Now, there’s another option, as I mentioned above. This is known as a BadUSB. A BadUSB essentially appears as a USB keyboard when plugged into a computer, which then types out commands. Basically, assume that a badUSB being in your computer is just like if a threat actor had terminal access under your user account’s privilege level.

If OP is to be believed, then we’ll assume that the malware vibrator is a BadUSB. So, let’s talk about how that may have been placed into the vibrator.

Supply Chain Shenanigans

Imagine the spencer’s sex toy factory. Like any good factory, you buy most of what you need in bulk from other suppliers. That likely included the generic hardware components of the devices, like the control switches, vibration units, and yes, the USB charging ports. So, you regularly receive massive orders of tens of thousands of these components, and you just install them into devices and ship them off. That’s the way it goes.

Now, we know that not all of the devices coming out of the Spencers sex toy factory have malware, because this story would be a lot bigger right now. So, we assume that a malicious actor within the factory that manufactured these USBs, or someone else along the chain of manufacture to delivery, must have contaminated the supply of USBs with the BadUSBs. Now, think about the supply chain. We don’t really know when these devices were created, but it’s safe to assume that it’s likely a few months at least between the BadUSBs being placed into the supply chain, and the devices arriving to consumer’s houses.

That’s a lot of work. Work, and investment. And risk! There are much easier ways to infect someone with malware. But still, we’re going to assume that what I’ve just describes is roughly what happened.

Now, I’m going to tell you why I think that something doesn’t add up here. I’m about 95% sure that this is either a hoax, or the zip file being downloaded was a coincidence, caused by something else. Although, I will also talk about the infection scenario that I think makes the most sense, if this was legitimately an infection because of a BadUSB vibrator.

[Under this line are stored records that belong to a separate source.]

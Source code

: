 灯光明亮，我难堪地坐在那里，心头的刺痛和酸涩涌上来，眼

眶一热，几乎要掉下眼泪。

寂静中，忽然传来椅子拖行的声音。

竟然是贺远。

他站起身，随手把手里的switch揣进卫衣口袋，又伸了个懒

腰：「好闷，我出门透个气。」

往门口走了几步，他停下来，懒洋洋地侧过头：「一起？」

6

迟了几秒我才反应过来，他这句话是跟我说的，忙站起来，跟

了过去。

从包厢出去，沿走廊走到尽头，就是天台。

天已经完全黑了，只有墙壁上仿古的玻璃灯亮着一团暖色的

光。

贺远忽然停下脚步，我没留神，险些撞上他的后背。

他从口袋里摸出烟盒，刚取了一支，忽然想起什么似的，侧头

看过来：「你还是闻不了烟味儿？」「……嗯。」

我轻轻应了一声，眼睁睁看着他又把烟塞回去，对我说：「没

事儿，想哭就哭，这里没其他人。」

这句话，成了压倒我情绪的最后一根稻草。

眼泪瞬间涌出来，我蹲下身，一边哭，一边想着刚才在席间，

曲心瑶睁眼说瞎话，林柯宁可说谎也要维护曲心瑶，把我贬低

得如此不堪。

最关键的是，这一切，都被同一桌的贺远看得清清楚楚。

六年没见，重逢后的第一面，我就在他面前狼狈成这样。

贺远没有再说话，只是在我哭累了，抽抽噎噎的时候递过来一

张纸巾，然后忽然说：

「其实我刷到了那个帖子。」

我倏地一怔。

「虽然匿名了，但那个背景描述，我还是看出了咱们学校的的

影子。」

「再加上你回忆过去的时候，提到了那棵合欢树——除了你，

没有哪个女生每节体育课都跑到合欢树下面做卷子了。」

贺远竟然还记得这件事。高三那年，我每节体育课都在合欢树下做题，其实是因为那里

Put yourself in the mind of a threat actor, criminal, a bad guy. You’ve found the perfect scenario to get a malicious device into the supply chain. It wasn’t easy or cheap, and there’s risk, so you want to ensure that you get the highest payoff for your investment. An infostealer makes sense, although I’d personally go for trojan dropper in this situation. Now, you have two options. Since it’s a BadUSB device, you can essentially run most or any commands. You could install the malware completely quietly, with the user never knowing anything is wrong unless their antivirus detects something. But, the badUSB could also potentially disable the antivirus first. That’s the most efficient delivery.

Instead, the malware opened up the web browser, connected to a website, and downloaded a ZIP file. For the malware to run, the victim needs to unzip the folder and run the undisguised program. Some people in this scenario would run the program, but many would not. This means that the first infection method would have a much higher success rate than the second. And I just cant believe that someone would go though all the effort to introduce the BadUSBs into the supply chain, only to use such an inefficient infection vector. It just doesn’t add up to me, and therefore, I don’t believe that the vibrator actually was responsible for the events that OP described in the reddit post.

Now, I think there’s a small chance that, if we do believe that the vibrator was actually infected with malware, that the opening of the web browsing was a red herring or a secondary infection method if the malware could only run elevated and the account was standard. Still I don’t think that’s very likely. The OP didn’t mention Malwarebytes catching anything else, and MB is a very good product.

Conclusion

Well, that’s my thoughts on this whole situation. I’ve been thinking about this for basically this last week, doing some research, and I think I’ve come to a conclusion that makes sense to me. But hey, maybe I’ll be proven wrong some day!